WHAT YOU WILL DO: Within the records that follow, find every line containing the string "hypertarget". Copy those lines.

EXTRACTED INFORMATION:
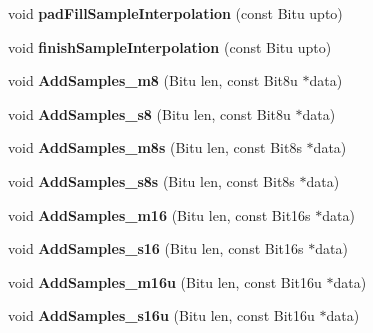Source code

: \begin{DoxyCompactItemize}
\item 
\hypertarget{classMixerChannel_a40c11ec088fcd9268daaf652e4dcbdd1}{void {\bfseries pad\-Fill\-Sample\-Interpolation} (const Bitu upto)}\label{classMixerChannel_a40c11ec088fcd9268daaf652e4dcbdd1}

\item 
\hypertarget{classMixerChannel_a4c21cbd1be358d5704e64b6d38e1a0b7}{void {\bfseries finish\-Sample\-Interpolation} (const Bitu upto)}\label{classMixerChannel_a4c21cbd1be358d5704e64b6d38e1a0b7}

\item 
\hypertarget{classMixerChannel_af59a84741e0431cb88f4a7a1f9dc6bfc}{void {\bfseries Add\-Samples\-\_\-m8} (Bitu len, const Bit8u $\ast$data)}\label{classMixerChannel_af59a84741e0431cb88f4a7a1f9dc6bfc}

\item 
\hypertarget{classMixerChannel_a796d37eb57ceaf1b6bb08dffe397e7e9}{void {\bfseries Add\-Samples\-\_\-s8} (Bitu len, const Bit8u $\ast$data)}\label{classMixerChannel_a796d37eb57ceaf1b6bb08dffe397e7e9}

\item 
\hypertarget{classMixerChannel_ae6b5bc9c8265624bf8260320a72a991f}{void {\bfseries Add\-Samples\-\_\-m8s} (Bitu len, const Bit8s $\ast$data)}\label{classMixerChannel_ae6b5bc9c8265624bf8260320a72a991f}

\item 
\hypertarget{classMixerChannel_aea019d49b51a568eda0ae2d75fa94726}{void {\bfseries Add\-Samples\-\_\-s8s} (Bitu len, const Bit8s $\ast$data)}\label{classMixerChannel_aea019d49b51a568eda0ae2d75fa94726}

\item 
\hypertarget{classMixerChannel_ae5ccd98af78bb46f0b3c497ffc31747d}{void {\bfseries Add\-Samples\-\_\-m16} (Bitu len, const Bit16s $\ast$data)}\label{classMixerChannel_ae5ccd98af78bb46f0b3c497ffc31747d}

\item 
\hypertarget{classMixerChannel_a6f1d783dae6d1e462fcbae8405fc7809}{void {\bfseries Add\-Samples\-\_\-s16} (Bitu len, const Bit16s $\ast$data)}\label{classMixerChannel_a6f1d783dae6d1e462fcbae8405fc7809}

\item 
\hypertarget{classMixerChannel_ad636fa361ea10259a586aad5f2e140cc}{void {\bfseries Add\-Samples\-\_\-m16u} (Bitu len, const Bit16u $\ast$data)}\label{classMixerChannel_ad636fa361ea10259a586aad5f2e140cc}

\item 
\hypertarget{classMixerChannel_aea2887c8acf1c257aebac084292ddfbd}{void {\bfseries Add\-Samples\-\_\-s16u} (Bitu len, const Bit16u $\ast$data)}\label{classMixerChannel_aea2887c8acf1c257aebac084292ddfbd}


\end{DoxyCompactItemize}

ANSWER BOX:
\hypertarget{classMixerChannel_a40c11ec088fcd9268daaf652e4dcbdd1}{void {\bfseries pad\-Fill\-Sample\-Interpolation} (const Bitu upto)}\label{classMixerChannel_a40c11ec088fcd9268daaf652e4dcbdd1}
\hypertarget{classMixerChannel_a4c21cbd1be358d5704e64b6d38e1a0b7}{void {\bfseries finish\-Sample\-Interpolation} (const Bitu upto)}\label{classMixerChannel_a4c21cbd1be358d5704e64b6d38e1a0b7}
\hypertarget{classMixerChannel_af59a84741e0431cb88f4a7a1f9dc6bfc}{void {\bfseries Add\-Samples\-\_\-m8} (Bitu len, const Bit8u $\ast$data)}\label{classMixerChannel_af59a84741e0431cb88f4a7a1f9dc6bfc}
\hypertarget{classMixerChannel_a796d37eb57ceaf1b6bb08dffe397e7e9}{void {\bfseries Add\-Samples\-\_\-s8} (Bitu len, const Bit8u $\ast$data)}\label{classMixerChannel_a796d37eb57ceaf1b6bb08dffe397e7e9}
\hypertarget{classMixerChannel_ae6b5bc9c8265624bf8260320a72a991f}{void {\bfseries Add\-Samples\-\_\-m8s} (Bitu len, const Bit8s $\ast$data)}\label{classMixerChannel_ae6b5bc9c8265624bf8260320a72a991f}
\hypertarget{classMixerChannel_aea019d49b51a568eda0ae2d75fa94726}{void {\bfseries Add\-Samples\-\_\-s8s} (Bitu len, const Bit8s $\ast$data)}\label{classMixerChannel_aea019d49b51a568eda0ae2d75fa94726}
\hypertarget{classMixerChannel_ae5ccd98af78bb46f0b3c497ffc31747d}{void {\bfseries Add\-Samples\-\_\-m16} (Bitu len, const Bit16s $\ast$data)}\label{classMixerChannel_ae5ccd98af78bb46f0b3c497ffc31747d}
\hypertarget{classMixerChannel_a6f1d783dae6d1e462fcbae8405fc7809}{void {\bfseries Add\-Samples\-\_\-s16} (Bitu len, const Bit16s $\ast$data)}\label{classMixerChannel_a6f1d783dae6d1e462fcbae8405fc7809}
\hypertarget{classMixerChannel_ad636fa361ea10259a586aad5f2e140cc}{void {\bfseries Add\-Samples\-\_\-m16u} (Bitu len, const Bit16u $\ast$data)}\label{classMixerChannel_ad636fa361ea10259a586aad5f2e140cc}
\hypertarget{classMixerChannel_aea2887c8acf1c257aebac084292ddfbd}{void {\bfseries Add\-Samples\-\_\-s16u} (Bitu len, const Bit16u $\ast$data)}\label{classMixerChannel_aea2887c8acf1c257aebac084292ddfbd}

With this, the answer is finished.